If a conventional T1 network linked the University of California campus here to its medical center in Sacramento, a 15-minute, three-dimensional CAT scan would take 55
years to send. With a fiber-optic network and other light-carrying devices, the same transfer would take about five minutes.
Optical-network research drew S. J. Ben Yoo, an associate professor of electrical and computer engineering, to the Davis campus two years ago from a job as a senior scientist at Bell Communications Research. Mr. Yoo is an expert on wavelength converters and optical-label switching, technologies that may someday play a part in research networks and the Internet.
His computer-engineering graduate students work in a 10,000-square-foot "clean room" with a multimillion-dollar photomask "stepper," a machine used in the fabrication of semiconductors for research on all-optical networks. In a laboratory upstairs is a diagnostic instrument so precise that students can use it to detect a single error in hundreds of quadrillions of bits of data streaming by at speeds of 12 billion bits per second and faster.
Experts say all-optical networks could vastly expand the speed and capacity of systems that carry data, voice, and video traffic. The new technology would supplant the hybrid-network scheme on which telecommunications companies currently rely. Today's high-speed telecommunications networks are not purely optical, and may be inadequate to support both research needs and advances in distance education in the years ahead. The networks use comparatively slow electronic equipment to switch the ultrafast laser-light signals carried over fiber-optic cables.
At Davis, Mr. Yoo leads a team of more than a dozen graduate and postdoctoral students doing research to develop an all-optical router for telecommunications networks. The router would redirect optical "packets" of information to their destinations, just as today's Internet routers relay electronic packets of data. But the optical router would do it so much faster -- at the speed of light. An all-optical router, in theory, would be more efficient in a fiber-optic network than an electronic router, which has to convert light signals into electronic signals before it can read labels and route the packets. That conversion takes extra time, limiting the speed of fiber-optic networks.
Other universities and large telecommunications companies are interested in the research program at Davis -- and a handful of other research institutions -- because it could offer telecommunications networks far greater capacity than they have now.
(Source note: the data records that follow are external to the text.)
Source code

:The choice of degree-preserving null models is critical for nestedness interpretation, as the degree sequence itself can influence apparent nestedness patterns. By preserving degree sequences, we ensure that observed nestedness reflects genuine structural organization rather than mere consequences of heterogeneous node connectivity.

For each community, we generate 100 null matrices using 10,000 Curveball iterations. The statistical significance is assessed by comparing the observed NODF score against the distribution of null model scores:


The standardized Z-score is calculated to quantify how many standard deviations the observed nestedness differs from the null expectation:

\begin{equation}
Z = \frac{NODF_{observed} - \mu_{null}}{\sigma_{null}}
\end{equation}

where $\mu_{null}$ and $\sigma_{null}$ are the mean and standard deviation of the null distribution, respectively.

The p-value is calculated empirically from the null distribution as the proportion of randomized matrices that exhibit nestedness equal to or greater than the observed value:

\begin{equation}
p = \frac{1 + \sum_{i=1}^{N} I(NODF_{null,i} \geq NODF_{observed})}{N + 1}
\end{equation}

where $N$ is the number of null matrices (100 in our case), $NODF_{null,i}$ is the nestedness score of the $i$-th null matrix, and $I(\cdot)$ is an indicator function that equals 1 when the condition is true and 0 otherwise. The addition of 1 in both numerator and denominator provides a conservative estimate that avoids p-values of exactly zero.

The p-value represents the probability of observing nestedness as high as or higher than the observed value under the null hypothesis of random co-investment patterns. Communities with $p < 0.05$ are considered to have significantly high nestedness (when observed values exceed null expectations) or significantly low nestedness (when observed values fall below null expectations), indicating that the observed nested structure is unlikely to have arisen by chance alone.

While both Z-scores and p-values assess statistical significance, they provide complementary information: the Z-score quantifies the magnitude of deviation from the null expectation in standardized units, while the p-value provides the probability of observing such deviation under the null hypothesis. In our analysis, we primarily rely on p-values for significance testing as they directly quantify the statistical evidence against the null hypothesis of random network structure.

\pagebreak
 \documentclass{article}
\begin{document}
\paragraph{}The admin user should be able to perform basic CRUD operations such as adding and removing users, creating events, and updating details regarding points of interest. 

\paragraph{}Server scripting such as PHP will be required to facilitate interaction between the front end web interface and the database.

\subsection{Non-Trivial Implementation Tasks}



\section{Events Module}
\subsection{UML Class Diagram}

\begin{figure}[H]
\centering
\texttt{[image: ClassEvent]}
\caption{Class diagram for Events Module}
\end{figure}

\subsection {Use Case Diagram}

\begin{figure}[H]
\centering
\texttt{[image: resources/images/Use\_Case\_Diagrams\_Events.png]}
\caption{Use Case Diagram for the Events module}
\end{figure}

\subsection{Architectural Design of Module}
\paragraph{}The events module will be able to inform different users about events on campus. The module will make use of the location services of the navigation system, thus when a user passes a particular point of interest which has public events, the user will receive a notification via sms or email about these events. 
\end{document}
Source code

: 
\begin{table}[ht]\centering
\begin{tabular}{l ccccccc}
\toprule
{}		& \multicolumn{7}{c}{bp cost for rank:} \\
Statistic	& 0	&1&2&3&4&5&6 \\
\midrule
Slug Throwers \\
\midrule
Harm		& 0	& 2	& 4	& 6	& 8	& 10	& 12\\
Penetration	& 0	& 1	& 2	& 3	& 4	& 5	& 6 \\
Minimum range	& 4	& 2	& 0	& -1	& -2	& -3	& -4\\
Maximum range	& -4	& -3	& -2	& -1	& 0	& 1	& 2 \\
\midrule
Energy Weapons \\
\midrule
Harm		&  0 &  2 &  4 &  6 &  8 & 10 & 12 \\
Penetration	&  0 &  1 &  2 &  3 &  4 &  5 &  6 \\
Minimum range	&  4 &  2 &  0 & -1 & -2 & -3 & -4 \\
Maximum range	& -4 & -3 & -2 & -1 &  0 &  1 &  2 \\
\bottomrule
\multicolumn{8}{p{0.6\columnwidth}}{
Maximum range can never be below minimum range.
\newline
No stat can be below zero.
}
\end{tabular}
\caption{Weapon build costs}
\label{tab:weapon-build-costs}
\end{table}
The networks would also be less complicated to operate and less expensive to set up. Some optical-switching equipment is already available commercially, but is slower than the devices Mr. Yoo and his students are working on.
Internet traffic, like that on campus-computer networks, has been doubling in volume every year. The growth rate is outstripping the processing power of computers and routers, which is doubling only every 18 months, says Andrew Odlyzko, head of mathematics and cryptography research at AT&T Laboratories. At such a pace, the amount of Internet traffic carried on global telecommunications networks is expected to exceed the volume of voice traffic by 2002.
Some experts now fear that electronic equipment will reach a limit beyond which it cannot handle the anticipated volume of Internet traffic. The solution, they believe, is in photonics, the technology for generating and controlling light.
Most of the national and regional backbone telecommunications networks already comprise optical cable, and many use a technique called wavelength-division multiplexing, which vastly increases the amount of information that can be sent over the cable's fibers. It simultaneously sends thousands of information-carrying optical signals along different wavelengths in a single fiber, then separates the signals at their respective destinations.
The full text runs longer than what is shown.